Tonic seizures occur commonly during sleep, usually in children. Muscle tone increases abruptly or gradually, causing muscles to stiffen. The limbs and neck are often affected. Tonic seizures typically last only 10 to 15 seconds but can cause people, if standing, to fall to the ground. Most people do not lose consciousness. If seizures last longer, muscles may jerk a few times as the seizure ends.

Atypical absence seizures (see below), atonic seizures, and tonic seizures usually occur as part of a severe form of epilepsy called Lennox-Gastaut syndrome, which begins before children are 4 years old.

Myoclonic seizures are characterized by quick jerks of one or several limbs or the trunk. The seizures are brief and do not cause loss of consciousness, but they may occur repetitively and may progress to a tonic-clonic seizure with loss of consciousness.

In myoclonic-atonic seizures, the limbs or trunk jerks briefly, then goes limp (drop attack). Seizures usually begin between the ages of 6 months to 6 years. Before the first myoclonic-atonic seizure, two thirds of children have febrile seizures and generalized-onset convulsive seizures. Development and mental processes are typically normal, but during or after the seizure, development and thinking may be impaired.

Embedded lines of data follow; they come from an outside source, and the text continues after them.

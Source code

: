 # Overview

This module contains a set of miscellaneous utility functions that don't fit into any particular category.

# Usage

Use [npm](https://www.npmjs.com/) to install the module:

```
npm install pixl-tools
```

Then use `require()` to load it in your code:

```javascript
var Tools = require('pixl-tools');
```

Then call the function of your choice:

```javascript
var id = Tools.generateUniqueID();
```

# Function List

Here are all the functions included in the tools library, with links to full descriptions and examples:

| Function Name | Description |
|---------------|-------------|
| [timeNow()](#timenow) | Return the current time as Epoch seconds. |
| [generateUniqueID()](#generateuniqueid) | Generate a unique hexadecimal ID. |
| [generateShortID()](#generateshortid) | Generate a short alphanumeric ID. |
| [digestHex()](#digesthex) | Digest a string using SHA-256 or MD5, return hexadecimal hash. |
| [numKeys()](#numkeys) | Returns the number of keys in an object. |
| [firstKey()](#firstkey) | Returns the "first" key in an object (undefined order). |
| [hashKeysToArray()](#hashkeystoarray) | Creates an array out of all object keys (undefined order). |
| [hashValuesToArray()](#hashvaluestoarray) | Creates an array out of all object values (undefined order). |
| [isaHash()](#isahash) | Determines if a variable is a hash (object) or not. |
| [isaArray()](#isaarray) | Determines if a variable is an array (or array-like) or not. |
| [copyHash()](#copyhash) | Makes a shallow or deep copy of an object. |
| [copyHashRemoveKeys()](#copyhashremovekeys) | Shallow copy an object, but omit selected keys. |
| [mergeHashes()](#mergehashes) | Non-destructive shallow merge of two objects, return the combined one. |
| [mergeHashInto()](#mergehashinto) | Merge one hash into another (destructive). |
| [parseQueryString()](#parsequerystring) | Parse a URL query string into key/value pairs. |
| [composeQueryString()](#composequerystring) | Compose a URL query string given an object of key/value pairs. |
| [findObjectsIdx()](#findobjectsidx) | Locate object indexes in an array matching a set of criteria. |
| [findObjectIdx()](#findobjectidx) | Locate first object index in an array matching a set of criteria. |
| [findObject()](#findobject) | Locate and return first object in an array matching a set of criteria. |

Juvenile myoclonic epilepsy typically begins during adolescence. Typically, seizures begin with quick jerks of both arms. About 90% of these seizures are followed by generalized tonic-clonic seizures. Some people also have absence seizures. The seizures often occur when people awaken in the morning, especially if they are sleep-deprived. Drinking alcohol also makes these seizures more likely.

Absence seizures do not involve abnormal muscle contraction. They may be classified as

  • Typical (formerly called petit mal)

Typical absence seizures usually begin in childhood, usually between the ages of 5 and 15 years, and do not continue into adulthood. However, adults occasionally have typical absence seizures. Unlike tonic-clonic seizures, absence seizures do not cause convulsions or other dramatic symptoms. People do not fall down, collapse, or move jerkily. Instead, they have episodes of staring with fluttering eyelids and sometimes twitching facial muscles. They typically lose consciousness, becoming completely unaware of their surroundings. These episodes last 10 to 30 seconds. People abruptly stop what they are doing and resume it just as abruptly. They experience no after-effects and do not know that a seizure has occurred. Without treatment, many people have several seizures a day. Seizures often occur when people are sitting quietly. Seizures rarely occur during exercise. Hyperventilation can trigger a seizure.

Atypical absence seizures differ from typical absence seizures as follows:

  • Jerking and other movements are more pronounced.

  • People are more aware of their surroundings.

Most people with atypical absence seizures have neurologic abnormalities or developmental delays. Atypical absence seizures usually continue into adulthood.